Introduction

In Spring 2022, after taking Redesigning Finance as a student when it was a pop-up and advising as a Student Coach when it was a new class, I was approached to instruct it this year as a Lecturer.

In its 5th year, the teaching team of Redesigning Finance chose to pursue a new topic: Small Business Lending, specifically for entrepreneurs of color. As the Senior UX Design Manager of Lending Innovation at Silicon Valley Bank, this finance topic for this population was and is near and dear to my heart. That said, historically Redesigning Finance at d.School taught a very different kind of finance.

Building new content with a new teaching team was certainly not going to be a walk in the park.

Getting Started:

Team Formation

My first goal was to understand how to work within my new team. By leveraging the self-assessment materials that each of us had provided in the course proposal application, we were able to ask each other and answer the following questions:

  • How can we celebrate each others’ zones of excellence?

  • How can we support each others’ blind spots?

Getting Started:

Curriculum

This year’s Redesigning Finance curriculum involved multiple stakeholders and sponsors:

  • Apple - Apple Lines of Businesses were interested in increasing the diversity of their approved vendors

  • Silicon Valley Bank - SVB was interested in banking and lending to the next generation of founders and entrepreneurs

  • Community College - Community College brought in a diverse community of entrepreneurs and badass business folks beyond Stanford’s walls

The challenge was to put together a course cadence that included teaching design thinking at an introductory level, invite guest speakers to share their view point, and connect students to participants to be interviewed for the course projects. Fitting everything into 10-weeks was quite the feat!

What We Did

In 10-weeks, we were able to:

  • Teach design starting with the online Starter Kit

  • Have 4 student teams practice their interviewing skills with 2-4 entrepreneurs of color

  • Have students present their finals to directors of Apple and Silicon Valley Bank

Lessons Learned

  • Focus the class ah-ha’s on 1-2 lessons, tighten the ambiguity on everything else

In order to offer students epiphany moments in class, the areas of exploration / divergence / ambiguity need to be fenced in. There were moments in class when it felt like we were diverging on EVERYTHING - the assignment was undefined, the class time was all “yes and”, and the students didn’t seem to have a handle on where to go. Understanding when to diverge and when to converge was key in pulling off this class. For instance, in the end, I created a template for final presentations so that the students could continue focusing on refining their prototypes.
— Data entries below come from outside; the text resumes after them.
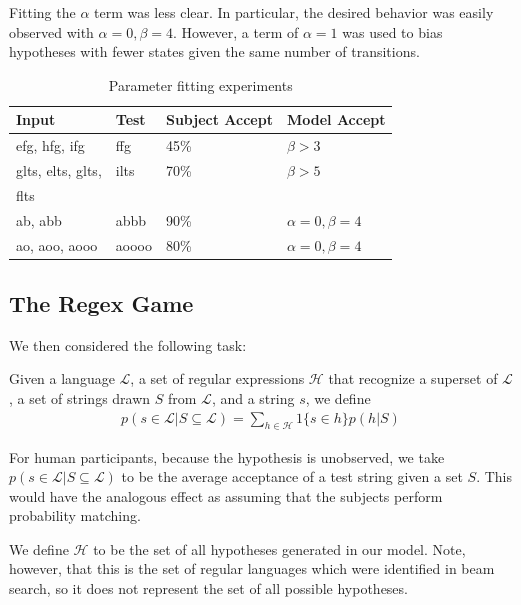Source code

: \documentclass[10pt,letterpaper]{article}
\begin{document}
Fitting the $\alpha$ term was less clear. In particular, the desired behavior was easily observed with $\alpha=0,\beta=4$. However, a term of $\alpha=1$ was used to bias hypotheses with fewer states given the same number of transitions.

\begin{table}['ht]
\begin{center} 
\caption{Parameter fitting experiments} 
\label{parameter-table} 
\vskip 0.12in
\begin{tabular}{llll} 
\hline
Input  & Test & Subject Accept & Model Accept
\\ \hline
efg, hfg, ifg & ffg & 45\% & $\beta > 3$
\\ \hline
glts, elts, glts, & ilts & 70\% & $\beta > 5$
\\ flts
\\ \hline
ab, abb & abbb & 90\% & $\alpha = 0, \beta = 4$
\\ \hline
ao, aoo, aooo & aoooo & 80\% & $\alpha = 0, \beta=4$
\\ \hline
\end{tabular} 
\end{center} 
\end{table}

\subsection{The Regex Game}
We then considered the following task: 

Given a language $\mathcal{L}$, a set of regular expressions $\mathcal{H}$ that recognize a superset of $\mathcal{L}$, a set of strings drawn $S$ from $\mathcal{L}$, and a string $s$, we define
\begin{align*}
	p(s \in \mathcal{L} | S \subseteq {\mathcal{L}}) = \sum_{h \in \mathcal{H}} 1 \{s \in h\} p(h|S)
\end{align*}

For human participants, because the hypothesis is unobserved, we take $p(s \in \mathcal{L} | S \subseteq {\mathcal{L}}) $ to be the average acceptance of a test string given a set $S$. This would have the analogous effect as assuming that the subjects perform probability matching.

We define $\mathcal{H}$ to be the set of all hypotheses generated in our model. Note, however, that this is the set of regular languages which were identified in beam search, so it does not represent the set of all possible hypotheses.
\end{document}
  • Weave in course content earlier on

For the first 2 weeks, I only focused on the “design” in Redesigning Finance. While the class was able to get through the Starter Kit “on time”, the feedback I received at the end of class was that the students felt lost and wished that the Starter Kit included content on banking and finance. A future version of design thinking 101 might include topics around money (i.e., design constraints can be about money, the day-in-the-life journey mapping might include a finance topic)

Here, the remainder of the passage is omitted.